Before we let you go, we’d love to get your thoughts on the state of data visualization today. Particularly, have you noticed any significant changes in the field in the past few years?

One of the main elements of change has been the web, which has allowed much more by way of interactive and dynamic visualizations. Now, everyone can be connected to data in real time, as browsers support extremely fast rendering and interactive displays. When the field of data visualization got started, access to interactive displays was limited to research labs. That’s all changing now.

You mentioned interactive visualization as being an emerging trend. Do you have other thoughts on where the field is heading?

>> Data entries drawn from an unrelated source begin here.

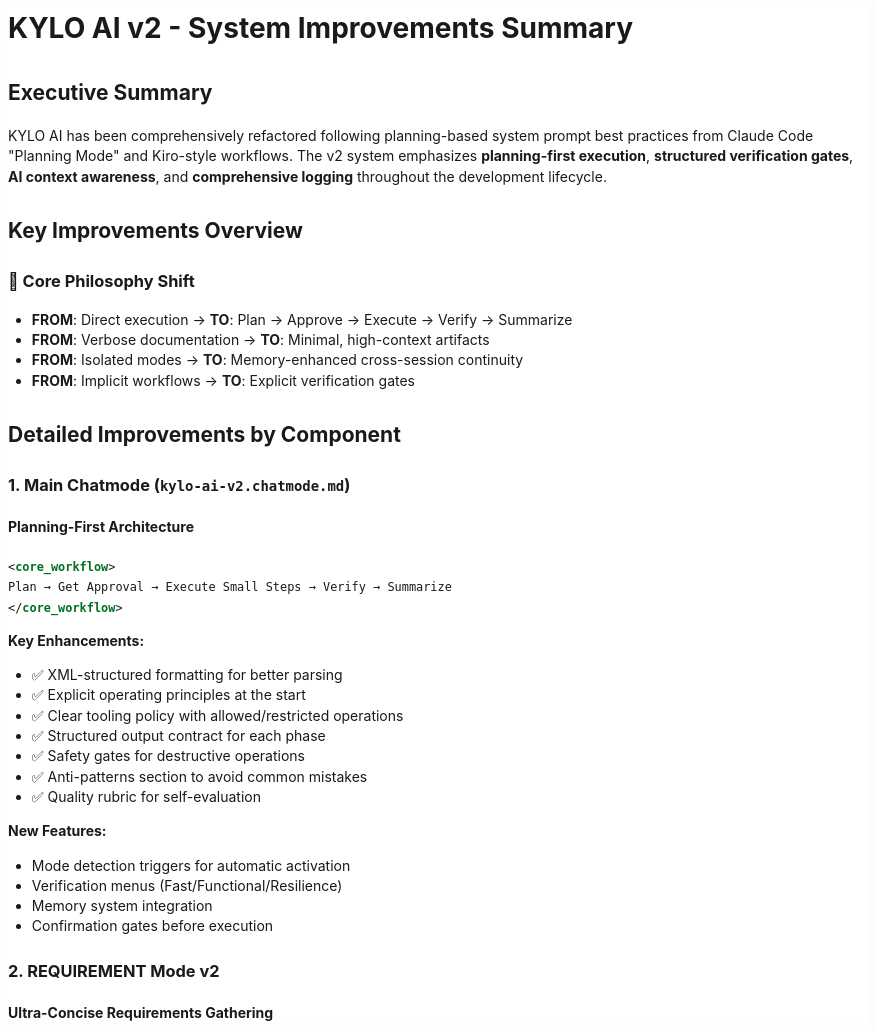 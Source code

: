 # KYLO AI v2 - System Improvements Summary

## Executive Summary

KYLO AI has been comprehensively refactored following planning-based system prompt best practices from Claude Code "Planning Mode" and Kiro-style workflows. The v2 system emphasizes **planning-first execution**, **structured verification gates**, **AI context awareness**, and **comprehensive logging** throughout the development lifecycle.

## Key Improvements Overview

### 🎯 Core Philosophy Shift

- **FROM**: Direct execution → **TO**: Plan → Approve → Execute → Verify → Summarize
- **FROM**: Verbose documentation → **TO**: Minimal, high-context artifacts
- **FROM**: Isolated modes → **TO**: Memory-enhanced cross-session continuity
- **FROM**: Implicit workflows → **TO**: Explicit verification gates

## Detailed Improvements by Component

### 1. Main Chatmode (`kylo-ai-v2.chatmode.md`)

#### Planning-First Architecture

```xml
<core_workflow>
Plan → Get Approval → Execute Small Steps → Verify → Summarize
</core_workflow>
```

**Key Enhancements:**

- ✅ XML-structured formatting for better parsing
- ✅ Explicit operating principles at the start
- ✅ Clear tooling policy with allowed/restricted operations
- ✅ Structured output contract for each phase
- ✅ Safety gates for destructive operations
- ✅ Anti-patterns section to avoid common mistakes
- ✅ Quality rubric for self-evaluation

**New Features:**

- Mode detection triggers for automatic activation
- Verification menus (Fast/Functional/Resilience)
- Memory system integration
- Confirmation gates before execution

### 2. REQUIREMENT Mode v2

#### Ultra-Concise Requirements Gathering
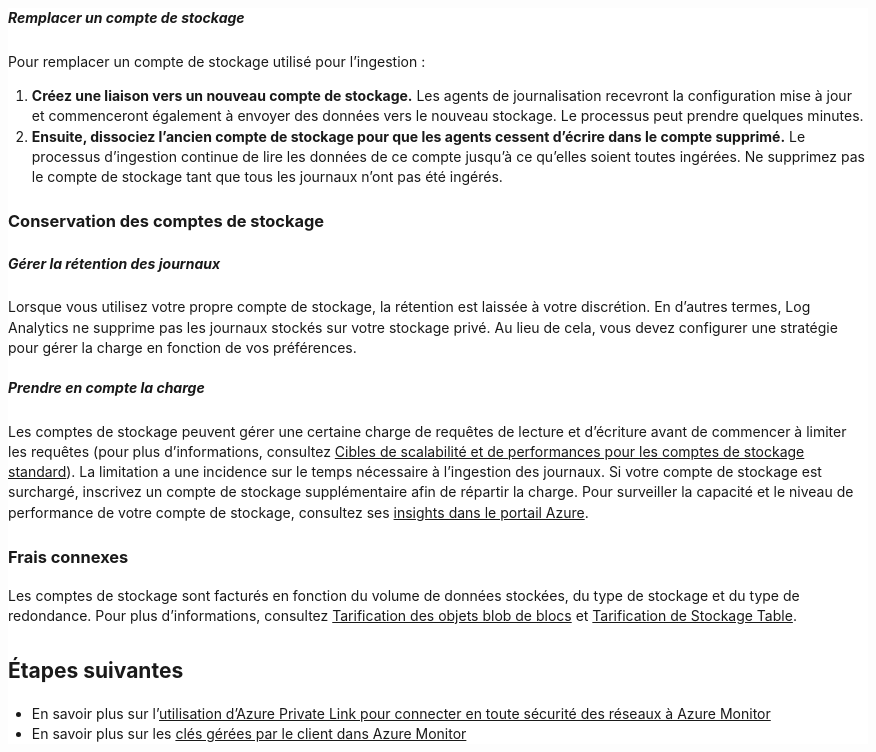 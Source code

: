 ##### <a name="replace-a-storage-account"></a>Remplacer un compte de stockage
Pour remplacer un compte de stockage utilisé pour l’ingestion :
1.  **Créez une liaison vers un nouveau compte de stockage.** Les agents de journalisation recevront la configuration mise à jour et commenceront également à envoyer des données vers le nouveau stockage. Le processus peut prendre quelques minutes.
2.  **Ensuite, dissociez l’ancien compte de stockage pour que les agents cessent d’écrire dans le compte supprimé.** Le processus d’ingestion continue de lire les données de ce compte jusqu’à ce qu’elles soient toutes ingérées. Ne supprimez pas le compte de stockage tant que tous les journaux n’ont pas été ingérés.

### <a name="maintaining-storage-accounts"></a>Conservation des comptes de stockage
##### <a name="manage-log-retention"></a>Gérer la rétention des journaux
Lorsque vous utilisez votre propre compte de stockage, la rétention est laissée à votre discrétion. En d’autres termes, Log Analytics ne supprime pas les journaux stockés sur votre stockage privé. Au lieu de cela, vous devez configurer une stratégie pour gérer la charge en fonction de vos préférences.

##### <a name="consider-load"></a>Prendre en compte la charge
Les comptes de stockage peuvent gérer une certaine charge de requêtes de lecture et d’écriture avant de commencer à limiter les requêtes (pour plus d’informations, consultez [Cibles de scalabilité et de performances pour les comptes de stockage standard](https://docs.microsoft.com/azure/storage/common/scalability-targets-standard-account)). La limitation a une incidence sur le temps nécessaire à l’ingestion des journaux. Si votre compte de stockage est surchargé, inscrivez un compte de stockage supplémentaire afin de répartir la charge. Pour surveiller la capacité et le niveau de performance de votre compte de stockage, consultez ses [insights dans le portail Azure]( https://docs.microsoft.com/azure/azure-monitor/insights/storage-insights-overview).

### <a name="related-charges"></a>Frais connexes
Les comptes de stockage sont facturés en fonction du volume de données stockées, du type de stockage et du type de redondance. Pour plus d’informations, consultez [Tarification des objets blob de blocs](https://azure.microsoft.com/pricing/details/storage/blobs) et [Tarification de Stockage Table](https://azure.microsoft.com/pricing/details/storage/tables).


## <a name="next-steps"></a>Étapes suivantes

- En savoir plus sur l’[utilisation d’Azure Private Link pour connecter en toute sécurité des réseaux à Azure Monitor](private-link-security.md)
- En savoir plus sur les [clés gérées par le client dans Azure Monitor](customer-managed-keys.md)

There are two underlying trends that describe where things are headed. The first part is the browser as an interactive platform. This means you can now show interactive visualizations and allow people to change views and do filtering in real time, rather than having to install an application on their desktop. The second part is that your browser is connected to the web, which opens up access to big, live data sets. Any visualization (if it makes sense, of course) can be a live one.

Finally, with all the visualization libraries available at the moment, do you see any gaps in the landscape that still need to be filled?

I think there’s a need for more data processing and statistics tools in JavaScript. But one of the nice things about the JavaScript stack is that the code can live either on the client or the server. If you are going to send all the data to the client, you might want client-side tools to do aggregation and analysis. On the other hand, if you want to reduce the data before you send it out, you will be doing work on the server side (for example, there are lots of tools built on Hadoop and MongoDB’s Mapreduce functionality).

For doing interactive modeling or exploration of data, it’d be nice to have more of those tools in JavaScript implementations, so that you can do the work in the client.